Test concentrations with justification for top dose:

10, 20,40,80,120,160 ug/ml

Vehicle / solvent:

tetrahydrofuran for test material
acetone for positive control

Details on test system and experimental conditions:

METHOD OF APPLICATION: in medium


DURATION
- Exposure duration: 16 and 40 hours


SPINDLE INHIBITOR (cytogenetic assays): Colcemid
STAIN (for cytogenetic assays): Giemsa stain


NUMBER OF REPLICATIONS: 2


NUMBER OF CELLS EVALUATED: 200 metaphase cells (100 per culture) each containing 19-23 chromosomes


DETERMINATION OF CYTOTOXICITY
- Method: mitotic index; cloning efficiency; relative total growth; other:

Evaluation criteria:

cells with aberrant chromosomes.

Statistics:

Fisher exact test.

Results and discussion

Additional information on results:

TEST-SPECIFIC CONFOUNDING FACTORS
- Precipitation: Precipitate and/or cloudines were present with and without metabolic activation at concentrations of 39 µg/ml and greater.

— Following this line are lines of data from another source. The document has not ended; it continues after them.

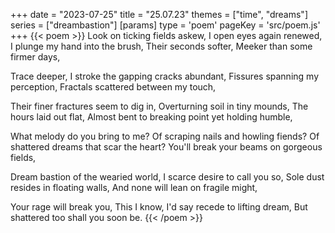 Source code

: +++
date = "2023-07-25"
title = "25.07.23"
themes = ["time", "dreams"]
series = ["dreambastion"]
[params]
  type = 'poem'
  pageKey = 'src/poem.js'
+++
{{< poem >}}
Look on ticking fields askew,
I open eyes again renewed,
I plunge my hand into the brush,
Their seconds softer,
Meeker than some firmer days,

Trace deeper,
I stroke the gapping cracks abundant,
Fissures spanning my perception,
Fractals scattered between my touch,

Their finer fractures seem to dig in,
Overturning soil in tiny mounds,
The hours laid out flat,
Almost bent to breaking point yet holding humble,

What melody do you bring to me?
Of scraping nails and howling fiends?
Of shattered dreams that scar the heart?
You'll break your beams on gorgeous fields,

Dream bastion of the wearied world,
I scarce desire to call you so,
Sole dust resides in floating walls,
And none will lean on fragile might,

Your rage will break you,
This I know,
I'd say recede to lifting dream,
But shattered too shall you soon be.
{{< /poem >}}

RANGE-FINDING/SCREENING STUDIES: There was an 81% reduction in cell survival at 160 µg/ml, without metabolic activation, compared with control.

Remarks on result:

other: all strains/cell types tested

Remarks:

Migrated from field 'Test system'.

Any other information on results incl. tables

In the initial 16h harvest there were statistically significant increases with dose in the % of aberrant cells for both activated and non activated tests. These trends were not reproducible in the repeat 16h harvest and were therefore not considered biologically significant.

Applicant's summary and conclusion

Conclusions:

Interpretation of results (migrated information):
negative

The test material was not genotoxic under the conditions of this study.

Executive summary:

In a mammalian cell cytogenetics assay [chromosome aberration], CHO cell cultures were exposed to a petroleum derived calcium salt derivative at concentrations of 0, 10, 20, 40, 80, 120 and 160 µg/ml with and without S9 metabolic activation.

 

Positive controls induced the appropriate response.  There was no evidence of chromosome aberrations induced over background with the test substance.

 

This study is classified as acceptable.  This study satisfies the requirement for Test Guideline OECD 473 for in vitro cytogenetic mutagenicity data.